The Company was incorporated in Delaware in 1985.  Through a predecessor that merged into the Company in 1991, the Company has been providing health care services, primarily home health care, since 1976.  All material intercompany transactions and accounts have been eliminated in consolidation.

 

On November 5, 2015, the Company completed the acquisition of Black Stone Operations, LLC (“Black Stone”).  Black Stone owned and operated personal care and skilled home health services in western Ohio.  On August 29, 2015, the Company completed the acquisition of Bracor, Inc. (dba WillCare).  WillCare owned and operated Visiting Nurse (“VN”) and Personal Care (“PC”) branch locations in New York (12), and Connecticut (1).  On July 22, 2015, the Company acquired Ingenios Health (“Ingenios”).  Ingenios is a leading provider of technology enabled in-house clinical assessments for Medicare Advantage, Managed Medicaid and Commercial Exchange lives in seven states and Washington, D.C.  On March 2, 2015, the Company acquired the stock of Willcare’s Ohio operations.  On January 29, 2015, the Company acquired a noncontrolling interest in a development stage analytics and software company, NavHealth, Inc. (“NavHealth”).  The results of operations for WillCare and Black Stone are reported in the Company’s VN and PC segments, while Ingenios results are included in the Company’s Healthcare Innovations segment.

 

On December 6, 2013, the Company completed the acquisition of Omni Home Health Holdings, Inc. (“SunCrest”).  Branded principally under the SunCrest name, its subsidiaries owned and operated 66 Medicare-certified home health agencies and 9 private duty agencies in Florida, Tennessee, Georgia, Pennsylvania, Kentucky, Illinois, Indiana, Mississippi and Alabama.  On October 4, 2013, the Company acquired a controlling interest in Imperium Health Management, LLC (“Imperium”), a development-stage enterprise that provides strategic health management services to Accountable Care Organizations (“ACOs”).  On July 17, 2013, the Company acquired the assets of the Medicare-certified home health agencies owned by Indiana Home Care Network (“IHCN”).  The acquisitions are more fully described in Note 12, “Acquisitions”.  The results of operations for SunCrest and IHCN are principally reported within the Company’s VN reportable segment, while Imperium results are included in the Company’s Healthcare Innovations segment.  The Company’s consolidated financial statements are prepared in accordance with U.S. generally accepted accounting principles (US GAAP).  All intercompany balances and transactions have been eliminated.

 

Fiscal Year End

 

Effective with the first quarter of 2015, the Company adopted a 52-53 week fiscal reporting calendar under which it will report its annual results going forward in four equal 13-week quarters.  Every fifth year, one quarter will include 14 weeks and that year will include 53 weeks of operating results. 

 

Cash and Cash Equivalents

Cash and Cash Equivalents

 

The Company considers all highly liquid debt instruments purchased with an original maturity of three months or less to be cash equivalents.

 

Uninsured deposits at January 1, 2016 and December 31, 2014 were approximately $4,681 and $4,183 respectively.  These amounts have been deposited with national financial institutions.

Property and Equipment

Property and Equipment

 

Property and equipment are stated at cost.  Depreciation is computed using the straight-line method over the estimated useful lives (generally two to ten years for medical and office equipment and three years for internally developed software).  Leasehold improvements are depreciated over the terms of the respective leases (generally three to ten years).
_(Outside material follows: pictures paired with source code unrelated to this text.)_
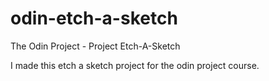 # odin-etch-a-sketch
The Odin Project - Project Etch-A-Sketch


I made this etch a sketch project for the odin project course.
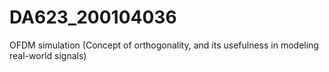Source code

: # DA623_200104036
OFDM simulation (Concept of orthogonality, and its usefulness in modeling real-world signals)
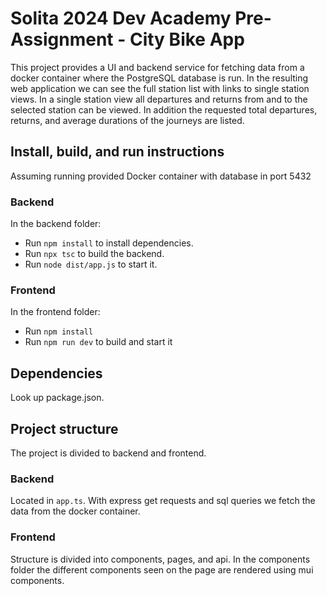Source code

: # Solita 2024 Dev Academy Pre-Assignment - City Bike App
This project provides a UI and backend service for fetching data from a docker container where the PostgreSQL database is run. In the resulting web application we can see the full station list with links to single station views. In a single station view all departures and returns from and to the selected station can be viewed. In addition the requested total departures, returns, and average durations of the journeys are listed.

## Install, build, and run instructions
Assuming running provided Docker container with database in port 5432
### Backend
In the backend folder:
- Run `npm install` to install dependencies.
- Run `npx tsc` to build the backend.
- Run `node dist/app.js` to start it.

### Frontend
In the frontend folder:
- Run `npm install`
- Run `npm run dev` to build and start it

## Dependencies
Look up package.json.

## Project structure
The project is divided to backend and frontend.
### Backend
Located in `app.ts`.
With express get requests and sql queries we fetch the data from the docker container.
### Frontend
Structure is divided into components, pages, and api.
In the components folder the different components seen on the page are rendered using mui components.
Such costs are periodically reviewed for recoverability when impairment indicators are present.  Such indicators include, among other factors, operating losses, unused capacity, market value declines and technological obsolescence.  Recorded values of asset groups of property, plant and equipment that are not expected to be recovered through undiscounted future net cash flows are written down to current fair value, which generally is determined from estimated discounted future net cash flows (assets held for use) or net realizable value (assets held for sale).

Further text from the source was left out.